Behalve de opgang makende gemeenschappelijke biechtvieringen is een privé-biecht toch nog iets van een andere orde. Het is iets zeer persoonlijks, meer en meer mensen hebben daar blijkbaar behoefte aan. Veel mensen hebben namelijk het gevoel dat niemand nog tijd voor hen maakt. Ze ondervinden onvoldoende belangstelling vanwege de arts, de eigen partner of andere vertrouwenspersonen. Een vrijzinnig politicus noemde de huidige biechtvaders de psychiaters van de straat.
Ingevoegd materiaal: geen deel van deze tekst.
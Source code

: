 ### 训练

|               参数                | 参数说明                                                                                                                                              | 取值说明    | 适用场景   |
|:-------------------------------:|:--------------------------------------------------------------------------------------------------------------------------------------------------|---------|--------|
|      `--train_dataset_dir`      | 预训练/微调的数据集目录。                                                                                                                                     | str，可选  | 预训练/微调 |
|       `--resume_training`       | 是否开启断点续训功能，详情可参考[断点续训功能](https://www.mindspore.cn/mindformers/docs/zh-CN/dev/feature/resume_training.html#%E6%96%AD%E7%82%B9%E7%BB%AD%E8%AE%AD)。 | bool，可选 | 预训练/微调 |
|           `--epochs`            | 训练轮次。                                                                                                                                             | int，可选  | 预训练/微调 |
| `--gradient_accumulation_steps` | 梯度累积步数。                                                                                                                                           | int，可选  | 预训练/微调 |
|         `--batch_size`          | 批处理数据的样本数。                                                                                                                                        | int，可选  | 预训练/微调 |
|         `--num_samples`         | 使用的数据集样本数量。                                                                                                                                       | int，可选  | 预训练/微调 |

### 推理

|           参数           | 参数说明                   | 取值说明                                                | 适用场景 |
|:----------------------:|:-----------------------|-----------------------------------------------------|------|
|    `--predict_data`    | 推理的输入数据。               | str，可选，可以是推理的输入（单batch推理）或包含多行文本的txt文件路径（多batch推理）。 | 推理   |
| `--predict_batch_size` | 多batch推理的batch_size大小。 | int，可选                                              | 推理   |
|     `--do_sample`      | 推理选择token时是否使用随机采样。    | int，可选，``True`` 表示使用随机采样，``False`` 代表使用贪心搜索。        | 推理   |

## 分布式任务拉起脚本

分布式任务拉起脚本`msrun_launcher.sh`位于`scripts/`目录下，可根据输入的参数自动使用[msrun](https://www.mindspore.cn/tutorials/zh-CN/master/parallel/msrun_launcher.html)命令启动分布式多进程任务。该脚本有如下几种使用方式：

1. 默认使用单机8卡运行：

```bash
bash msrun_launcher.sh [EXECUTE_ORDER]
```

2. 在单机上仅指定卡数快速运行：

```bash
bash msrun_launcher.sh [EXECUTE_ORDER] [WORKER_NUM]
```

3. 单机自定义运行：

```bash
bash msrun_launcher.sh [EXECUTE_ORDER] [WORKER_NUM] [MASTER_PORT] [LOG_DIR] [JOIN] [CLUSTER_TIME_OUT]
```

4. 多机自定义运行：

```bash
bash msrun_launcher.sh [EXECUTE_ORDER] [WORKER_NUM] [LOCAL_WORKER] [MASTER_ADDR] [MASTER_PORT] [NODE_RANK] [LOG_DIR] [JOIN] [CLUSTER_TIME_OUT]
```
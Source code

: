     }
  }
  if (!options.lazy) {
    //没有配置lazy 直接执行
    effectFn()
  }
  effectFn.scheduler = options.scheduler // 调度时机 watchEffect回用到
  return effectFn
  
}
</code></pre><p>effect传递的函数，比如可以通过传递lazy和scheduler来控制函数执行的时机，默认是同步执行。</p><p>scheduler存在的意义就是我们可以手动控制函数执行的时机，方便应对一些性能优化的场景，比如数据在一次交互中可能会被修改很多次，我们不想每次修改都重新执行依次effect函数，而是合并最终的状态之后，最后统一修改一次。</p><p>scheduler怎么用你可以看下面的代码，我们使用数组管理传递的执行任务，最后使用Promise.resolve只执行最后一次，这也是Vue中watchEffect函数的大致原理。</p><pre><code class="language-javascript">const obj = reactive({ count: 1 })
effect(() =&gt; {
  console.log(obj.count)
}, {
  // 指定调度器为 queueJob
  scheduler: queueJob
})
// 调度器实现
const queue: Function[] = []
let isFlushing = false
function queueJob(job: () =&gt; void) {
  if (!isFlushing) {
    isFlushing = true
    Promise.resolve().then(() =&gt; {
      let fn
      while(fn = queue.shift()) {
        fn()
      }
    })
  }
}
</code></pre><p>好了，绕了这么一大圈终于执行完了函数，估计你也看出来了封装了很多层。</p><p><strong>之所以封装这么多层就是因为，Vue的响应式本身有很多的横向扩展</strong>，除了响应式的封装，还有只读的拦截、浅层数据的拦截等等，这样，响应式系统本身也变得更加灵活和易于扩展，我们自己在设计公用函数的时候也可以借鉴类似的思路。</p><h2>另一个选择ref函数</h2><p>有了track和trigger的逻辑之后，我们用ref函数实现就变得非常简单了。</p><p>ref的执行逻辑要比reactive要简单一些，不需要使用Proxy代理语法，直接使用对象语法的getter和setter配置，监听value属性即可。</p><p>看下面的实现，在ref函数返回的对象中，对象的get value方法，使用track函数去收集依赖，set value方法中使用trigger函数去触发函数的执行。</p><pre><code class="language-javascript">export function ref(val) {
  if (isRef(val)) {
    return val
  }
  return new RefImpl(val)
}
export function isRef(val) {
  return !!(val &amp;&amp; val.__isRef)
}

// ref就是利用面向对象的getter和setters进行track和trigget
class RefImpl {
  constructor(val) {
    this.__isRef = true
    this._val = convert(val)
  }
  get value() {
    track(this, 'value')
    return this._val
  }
Een biechtvader vertelde trouwens dat na een biechtgesprek, de bezoeker wel eens vraagt : “Hoeveel moet ik u betalen, dokter ? “

Op een bijeenkomst op 11 februari in het teologisch en pastoraal centrum van Mechelen, suggereerden geëngageerde katolieke vrouwen dat, behalve de ziekenzalving, de biecht als een van de eerste sakramenten zou moeten opengesteld worden voor vrouwelijke bedienaars. Het zou het imago van de biecht als “een krokus in de lente” zeker bevorderen.